Gently does it
Before you start the baby massage, ask your baby’s “permission”, suggests Pauline Carter, chair of the Guild of Infant and Child Massage. ‘Put your hands on her and look for clues. If she maintains eye contact or smiles, then she’s ready for a massage. Signs she’s not keen include hiccupping and looking away. Being aware of these clues will improve communication between you both.
That loving feeling
It’s good to signal to your baby that you’re about to massage her. ‘Make small circles on her head so she links this action with having a massage. If she’s ready, she’ll get excited. Never try to massage her if she’s crying or feeling sleepy, explains Pauline.
Rub my back, Mummy
Place her over your shoulder and massage from her back down to her bottom. Use your whole hand and be careful not to put pressure on her spine. Use long, gentle strokes.
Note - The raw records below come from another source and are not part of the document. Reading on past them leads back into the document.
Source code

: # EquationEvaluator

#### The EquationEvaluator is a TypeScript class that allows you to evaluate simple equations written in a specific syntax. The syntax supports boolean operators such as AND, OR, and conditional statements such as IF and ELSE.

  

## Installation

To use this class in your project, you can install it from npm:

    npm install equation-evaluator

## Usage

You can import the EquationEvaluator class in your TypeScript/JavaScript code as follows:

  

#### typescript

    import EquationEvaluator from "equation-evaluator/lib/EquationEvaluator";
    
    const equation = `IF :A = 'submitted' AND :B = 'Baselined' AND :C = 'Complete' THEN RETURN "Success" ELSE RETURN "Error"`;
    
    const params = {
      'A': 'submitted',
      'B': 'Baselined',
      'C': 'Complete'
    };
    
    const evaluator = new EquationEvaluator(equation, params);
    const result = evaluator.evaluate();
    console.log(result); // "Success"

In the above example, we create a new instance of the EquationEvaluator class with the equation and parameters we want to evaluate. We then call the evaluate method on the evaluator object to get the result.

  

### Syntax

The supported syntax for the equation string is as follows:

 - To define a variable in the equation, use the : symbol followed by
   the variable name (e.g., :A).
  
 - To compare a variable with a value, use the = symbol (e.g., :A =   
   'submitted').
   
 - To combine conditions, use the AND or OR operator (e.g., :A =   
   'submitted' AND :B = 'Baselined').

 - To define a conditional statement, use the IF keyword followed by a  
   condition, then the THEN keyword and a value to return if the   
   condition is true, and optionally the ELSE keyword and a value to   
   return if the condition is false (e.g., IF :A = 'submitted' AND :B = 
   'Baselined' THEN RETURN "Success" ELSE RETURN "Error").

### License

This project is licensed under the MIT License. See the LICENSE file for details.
Place her on a changing mat on the floor and remove her nappy. ‘Use plain vegetable oil as this is closest to human sebum, a natural oil produced by the skin to keep it supple, and is the least likely to cause problems,’ says Pauline. ‘Warm a 10p-sized amount of oil between the palms of your hands. Always do a patch test ten minutes before you massage your baby for the first time to make sure she isn’t allergic. Place a small drop on the side of your baby’s wrist and don’t use it if the area turns red or a rash appears.’
Close to you
When your baby starts crawling, she probably won’t be interested in staying still for a massage. But from 18 months, she may start to like it again. Baby massage is a wonderful way for you and your child to spend time together, and it can have a positive effect on your relationship. Let her guide you so that it remains an enjoyable experience for both of you.